The core enhancements in 4.0+ include:

BM25 relevance scoring: The score() function ranks results by text relevance and can be combined with vector similarity scores to enable hybrid ranking.
SEARCH function: Provides a unified query DSL that supports cross-column queries and boolean logic combinations, simplifying the construction of complex queries while further improving query performance.

Core text search features in Doris

1. Rich text operators

Doris provides a set of full-text search operators that cover multiple retrieval patterns, satisfying needs ranging from basic keyword matching to complex phrase queries.

Main operators supported in the current version:

Operator	Description	Typical scenarios
`MATCH_ANY` / `MATCH_ALL`	Any-term match (OR) and all-term match (AND)	General keyword search
`MATCH_PHRASE`	Exact phrase match, with support for custom slop and order control	Proximity word queries
`MATCH_PHRASE_PREFIX`	Phrase prefix match	Auto-completion, incremental search
`MATCH_REGEXP`	Matching based on regular expressions	Pattern-based text retrieval

These operators can be used independently or combined through the SEARCH() function to build complex logical queries. For example (the docs table referenced here is the one created in the Quick start section below):

-- Exact phrase search
SELECT * FROM docs WHERE content MATCH_PHRASE 'inverted index';

-- Prefix search
SELECT * FROM docs WHERE content MATCH_PHRASE_PREFIX 'data ware';

View all operators

2. Custom tokenization (3.1+)

In text search, the tokenization method directly determines retrieval precision and recall. Starting from version 3.1, Doris supports custom analyzers, allowing you to flexibly define the tokenization pipeline based on business needs.
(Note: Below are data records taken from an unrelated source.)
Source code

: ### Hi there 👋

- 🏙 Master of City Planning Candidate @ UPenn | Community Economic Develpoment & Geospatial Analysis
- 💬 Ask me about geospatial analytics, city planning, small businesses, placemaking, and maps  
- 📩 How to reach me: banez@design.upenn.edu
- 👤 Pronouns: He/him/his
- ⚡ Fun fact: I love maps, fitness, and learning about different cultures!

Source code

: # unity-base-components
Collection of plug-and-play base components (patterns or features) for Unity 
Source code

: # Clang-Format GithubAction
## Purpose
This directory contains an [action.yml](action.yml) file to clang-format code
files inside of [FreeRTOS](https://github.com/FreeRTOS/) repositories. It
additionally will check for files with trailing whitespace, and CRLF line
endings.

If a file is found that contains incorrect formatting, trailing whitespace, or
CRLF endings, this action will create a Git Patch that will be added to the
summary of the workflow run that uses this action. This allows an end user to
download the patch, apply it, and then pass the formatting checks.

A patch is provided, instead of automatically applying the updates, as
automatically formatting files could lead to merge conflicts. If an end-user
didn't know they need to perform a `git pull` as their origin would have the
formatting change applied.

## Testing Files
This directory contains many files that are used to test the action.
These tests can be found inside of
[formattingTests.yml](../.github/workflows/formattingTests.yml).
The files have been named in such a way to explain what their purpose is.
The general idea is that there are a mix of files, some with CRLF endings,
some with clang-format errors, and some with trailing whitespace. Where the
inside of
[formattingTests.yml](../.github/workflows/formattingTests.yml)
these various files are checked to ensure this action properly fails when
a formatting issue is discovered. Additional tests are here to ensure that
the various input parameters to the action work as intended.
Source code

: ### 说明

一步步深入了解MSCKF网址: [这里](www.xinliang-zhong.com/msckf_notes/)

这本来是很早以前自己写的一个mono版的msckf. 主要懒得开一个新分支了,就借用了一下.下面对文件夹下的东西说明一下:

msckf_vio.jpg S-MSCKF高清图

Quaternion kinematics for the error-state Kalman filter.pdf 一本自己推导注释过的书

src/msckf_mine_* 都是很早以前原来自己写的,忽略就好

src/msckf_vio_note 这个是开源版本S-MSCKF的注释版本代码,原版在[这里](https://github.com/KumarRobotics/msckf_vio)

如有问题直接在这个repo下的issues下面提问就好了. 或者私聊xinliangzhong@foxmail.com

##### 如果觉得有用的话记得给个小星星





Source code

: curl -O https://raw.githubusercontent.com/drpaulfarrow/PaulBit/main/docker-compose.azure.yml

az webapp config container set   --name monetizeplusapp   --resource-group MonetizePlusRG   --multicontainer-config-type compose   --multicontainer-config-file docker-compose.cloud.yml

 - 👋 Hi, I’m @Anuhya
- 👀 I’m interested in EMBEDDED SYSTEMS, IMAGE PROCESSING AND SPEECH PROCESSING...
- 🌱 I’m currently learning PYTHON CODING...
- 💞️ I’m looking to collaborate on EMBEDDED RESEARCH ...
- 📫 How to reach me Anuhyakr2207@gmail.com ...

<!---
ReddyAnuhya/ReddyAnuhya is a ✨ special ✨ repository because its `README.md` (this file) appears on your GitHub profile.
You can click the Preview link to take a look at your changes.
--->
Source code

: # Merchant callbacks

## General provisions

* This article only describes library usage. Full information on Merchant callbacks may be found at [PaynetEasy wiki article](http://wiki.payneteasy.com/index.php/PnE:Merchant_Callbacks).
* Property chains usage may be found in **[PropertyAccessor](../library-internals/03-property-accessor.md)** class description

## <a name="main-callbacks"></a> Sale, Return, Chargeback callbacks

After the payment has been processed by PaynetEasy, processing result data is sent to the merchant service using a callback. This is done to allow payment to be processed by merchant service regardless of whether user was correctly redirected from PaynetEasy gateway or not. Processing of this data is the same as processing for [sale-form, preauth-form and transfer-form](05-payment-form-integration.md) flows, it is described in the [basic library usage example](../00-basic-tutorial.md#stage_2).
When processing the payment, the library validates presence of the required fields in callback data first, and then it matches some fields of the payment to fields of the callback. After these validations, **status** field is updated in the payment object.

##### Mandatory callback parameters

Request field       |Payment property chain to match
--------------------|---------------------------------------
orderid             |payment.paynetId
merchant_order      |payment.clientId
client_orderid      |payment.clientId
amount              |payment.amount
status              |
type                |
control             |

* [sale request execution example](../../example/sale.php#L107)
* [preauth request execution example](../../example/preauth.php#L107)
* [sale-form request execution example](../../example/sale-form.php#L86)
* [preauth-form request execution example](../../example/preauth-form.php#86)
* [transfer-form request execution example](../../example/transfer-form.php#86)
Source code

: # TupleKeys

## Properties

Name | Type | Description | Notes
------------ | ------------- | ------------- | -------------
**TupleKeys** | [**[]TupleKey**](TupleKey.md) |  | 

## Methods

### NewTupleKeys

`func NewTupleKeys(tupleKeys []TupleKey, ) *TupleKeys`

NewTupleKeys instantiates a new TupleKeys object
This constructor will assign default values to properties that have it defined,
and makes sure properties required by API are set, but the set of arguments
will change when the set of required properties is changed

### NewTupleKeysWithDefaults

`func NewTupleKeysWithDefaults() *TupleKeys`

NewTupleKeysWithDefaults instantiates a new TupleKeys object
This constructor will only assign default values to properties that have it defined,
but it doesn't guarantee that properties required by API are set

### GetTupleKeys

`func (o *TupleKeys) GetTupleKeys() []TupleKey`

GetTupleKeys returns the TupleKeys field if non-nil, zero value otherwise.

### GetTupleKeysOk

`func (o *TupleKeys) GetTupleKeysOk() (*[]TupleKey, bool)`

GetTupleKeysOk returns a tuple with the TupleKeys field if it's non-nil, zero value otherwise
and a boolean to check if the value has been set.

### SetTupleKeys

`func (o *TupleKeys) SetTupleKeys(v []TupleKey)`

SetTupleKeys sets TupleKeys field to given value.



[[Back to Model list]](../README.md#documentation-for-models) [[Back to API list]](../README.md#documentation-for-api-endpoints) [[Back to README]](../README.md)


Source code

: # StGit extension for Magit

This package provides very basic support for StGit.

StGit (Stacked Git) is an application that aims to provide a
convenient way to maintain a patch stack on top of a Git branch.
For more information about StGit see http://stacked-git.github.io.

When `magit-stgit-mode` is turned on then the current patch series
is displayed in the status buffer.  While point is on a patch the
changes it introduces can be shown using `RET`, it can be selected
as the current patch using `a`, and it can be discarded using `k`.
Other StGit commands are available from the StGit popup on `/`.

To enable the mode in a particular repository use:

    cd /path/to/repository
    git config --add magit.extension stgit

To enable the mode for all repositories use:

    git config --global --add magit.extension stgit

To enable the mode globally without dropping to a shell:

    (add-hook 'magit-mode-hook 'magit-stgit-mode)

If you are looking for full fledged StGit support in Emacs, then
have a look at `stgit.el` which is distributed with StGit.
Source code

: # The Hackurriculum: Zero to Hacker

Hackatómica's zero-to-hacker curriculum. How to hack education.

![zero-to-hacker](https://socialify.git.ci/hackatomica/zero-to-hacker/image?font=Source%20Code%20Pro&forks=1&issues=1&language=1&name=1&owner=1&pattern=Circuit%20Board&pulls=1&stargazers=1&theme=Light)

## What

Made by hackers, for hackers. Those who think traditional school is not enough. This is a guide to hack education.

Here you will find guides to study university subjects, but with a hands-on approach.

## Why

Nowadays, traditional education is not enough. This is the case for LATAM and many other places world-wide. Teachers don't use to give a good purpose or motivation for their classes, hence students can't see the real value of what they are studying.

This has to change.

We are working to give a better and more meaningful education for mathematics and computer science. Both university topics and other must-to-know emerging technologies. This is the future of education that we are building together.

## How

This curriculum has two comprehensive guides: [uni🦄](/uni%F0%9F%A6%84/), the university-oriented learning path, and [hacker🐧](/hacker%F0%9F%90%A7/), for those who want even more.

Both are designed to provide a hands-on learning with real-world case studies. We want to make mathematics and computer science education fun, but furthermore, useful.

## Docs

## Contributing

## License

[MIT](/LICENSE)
Custom tokenization achieves fine-grained text control by combining the following three types of components:

Character filter (char_filter): Replaces, removes, or normalizes symbols before tokenization
Tokenizer (tokenizer): Selects the tokenization algorithm. Supports types such as standard, ngram, edge_ngram, keyword, and icu for processing text in different languages and structures
Token filter (token_filter): For example, lowercase, word_delimiter, and ascii_folding, used to normalize and refine tokenization results

-- Example: Define a custom analyzer
CREATE INVERTED INDEX ANALYZER IF NOT EXISTS keyword_lowercase
PROPERTIES (
    "tokenizer" = "keyword",
    "token_filter" = "asciifolding, lowercase"
);

-- Use the custom analyzer when creating a table
CREATE TABLE docs (
    id BIGINT,
    content TEXT,
    INDEX idx_content (content) USING INVERTED PROPERTIES(
        "analyzer" = "keyword_lowercase",
        "support_phrase" = "true"
    )
);

Learn about custom tokenization

3. BM25 relevance scoring (4.0+)

Doris implements the BM25 (Best Matching 25) algorithm for text relevance computation, providing ranking and scoring capabilities for full-text search.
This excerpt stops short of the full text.